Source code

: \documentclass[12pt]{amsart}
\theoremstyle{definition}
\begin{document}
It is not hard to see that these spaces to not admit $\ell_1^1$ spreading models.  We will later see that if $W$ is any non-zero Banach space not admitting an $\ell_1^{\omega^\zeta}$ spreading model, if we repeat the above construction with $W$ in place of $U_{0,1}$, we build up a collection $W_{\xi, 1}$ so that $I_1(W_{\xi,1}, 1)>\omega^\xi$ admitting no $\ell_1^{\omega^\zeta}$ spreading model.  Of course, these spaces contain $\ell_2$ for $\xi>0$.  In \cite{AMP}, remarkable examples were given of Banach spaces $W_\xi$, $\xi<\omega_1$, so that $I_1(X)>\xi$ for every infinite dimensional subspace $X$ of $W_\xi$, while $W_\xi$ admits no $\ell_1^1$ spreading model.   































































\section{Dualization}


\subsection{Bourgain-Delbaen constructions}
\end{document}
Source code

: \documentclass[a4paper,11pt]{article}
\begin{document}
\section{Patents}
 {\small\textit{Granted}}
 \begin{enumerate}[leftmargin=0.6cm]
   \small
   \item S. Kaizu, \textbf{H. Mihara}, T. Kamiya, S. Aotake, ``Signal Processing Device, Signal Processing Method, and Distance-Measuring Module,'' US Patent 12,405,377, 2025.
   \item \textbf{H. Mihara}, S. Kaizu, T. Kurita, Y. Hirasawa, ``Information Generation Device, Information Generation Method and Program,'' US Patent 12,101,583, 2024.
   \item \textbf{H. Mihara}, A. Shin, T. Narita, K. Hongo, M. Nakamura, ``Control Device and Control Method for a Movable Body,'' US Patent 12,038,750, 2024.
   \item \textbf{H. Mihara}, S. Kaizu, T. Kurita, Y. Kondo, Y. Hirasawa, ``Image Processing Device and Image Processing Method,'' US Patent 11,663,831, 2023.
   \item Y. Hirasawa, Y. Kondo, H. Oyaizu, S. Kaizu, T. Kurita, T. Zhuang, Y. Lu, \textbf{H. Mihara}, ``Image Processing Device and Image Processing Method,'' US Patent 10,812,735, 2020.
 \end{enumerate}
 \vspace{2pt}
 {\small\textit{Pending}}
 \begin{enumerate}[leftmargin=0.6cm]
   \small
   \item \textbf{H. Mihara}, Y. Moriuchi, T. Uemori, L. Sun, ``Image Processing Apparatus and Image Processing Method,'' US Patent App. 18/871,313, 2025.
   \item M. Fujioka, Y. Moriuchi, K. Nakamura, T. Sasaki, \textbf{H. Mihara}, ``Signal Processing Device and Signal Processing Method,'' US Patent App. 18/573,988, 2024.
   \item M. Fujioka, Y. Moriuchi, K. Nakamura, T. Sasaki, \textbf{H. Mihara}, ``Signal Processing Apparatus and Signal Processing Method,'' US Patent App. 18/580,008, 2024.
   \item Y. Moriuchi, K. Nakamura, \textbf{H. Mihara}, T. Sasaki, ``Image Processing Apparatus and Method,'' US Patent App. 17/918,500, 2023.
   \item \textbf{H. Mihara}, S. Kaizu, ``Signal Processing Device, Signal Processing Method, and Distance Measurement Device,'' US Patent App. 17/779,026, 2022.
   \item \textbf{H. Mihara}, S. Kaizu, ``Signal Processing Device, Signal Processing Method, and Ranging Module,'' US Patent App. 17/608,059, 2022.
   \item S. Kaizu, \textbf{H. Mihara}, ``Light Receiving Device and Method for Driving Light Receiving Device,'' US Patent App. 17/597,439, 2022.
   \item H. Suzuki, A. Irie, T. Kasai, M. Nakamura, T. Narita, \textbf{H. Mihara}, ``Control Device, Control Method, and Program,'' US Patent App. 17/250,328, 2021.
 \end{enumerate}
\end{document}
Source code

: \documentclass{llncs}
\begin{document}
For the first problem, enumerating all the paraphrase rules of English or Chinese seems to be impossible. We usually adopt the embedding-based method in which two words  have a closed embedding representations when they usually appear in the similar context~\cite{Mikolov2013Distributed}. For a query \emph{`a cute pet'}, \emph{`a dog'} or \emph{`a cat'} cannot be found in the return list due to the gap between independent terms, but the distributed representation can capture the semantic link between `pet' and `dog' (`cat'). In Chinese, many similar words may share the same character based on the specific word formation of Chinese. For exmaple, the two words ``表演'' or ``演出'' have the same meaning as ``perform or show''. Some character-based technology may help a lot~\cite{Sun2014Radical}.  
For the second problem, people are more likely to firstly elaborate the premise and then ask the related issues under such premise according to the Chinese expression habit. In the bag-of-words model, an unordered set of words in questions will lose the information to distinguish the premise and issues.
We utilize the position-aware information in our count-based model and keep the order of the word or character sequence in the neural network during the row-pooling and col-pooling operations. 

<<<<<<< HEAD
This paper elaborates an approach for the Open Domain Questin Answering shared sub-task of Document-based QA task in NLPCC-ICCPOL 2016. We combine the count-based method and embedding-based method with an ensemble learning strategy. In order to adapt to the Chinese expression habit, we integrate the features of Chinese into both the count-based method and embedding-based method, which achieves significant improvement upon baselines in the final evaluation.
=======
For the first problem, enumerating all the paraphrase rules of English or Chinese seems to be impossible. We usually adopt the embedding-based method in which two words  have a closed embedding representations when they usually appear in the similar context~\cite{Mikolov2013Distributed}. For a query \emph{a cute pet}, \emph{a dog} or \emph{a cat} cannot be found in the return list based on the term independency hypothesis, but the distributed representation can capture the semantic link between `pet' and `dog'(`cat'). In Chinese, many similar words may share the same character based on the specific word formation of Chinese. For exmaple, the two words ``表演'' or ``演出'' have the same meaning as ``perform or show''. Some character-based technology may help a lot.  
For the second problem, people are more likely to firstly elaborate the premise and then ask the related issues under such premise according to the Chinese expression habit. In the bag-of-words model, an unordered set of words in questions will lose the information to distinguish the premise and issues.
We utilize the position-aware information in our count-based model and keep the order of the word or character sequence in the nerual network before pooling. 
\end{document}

ACTIVITY
Counting only lines that hold the string "pooling", give the number of such lines in the records. Write nothing else.

TASK OUTPUT
2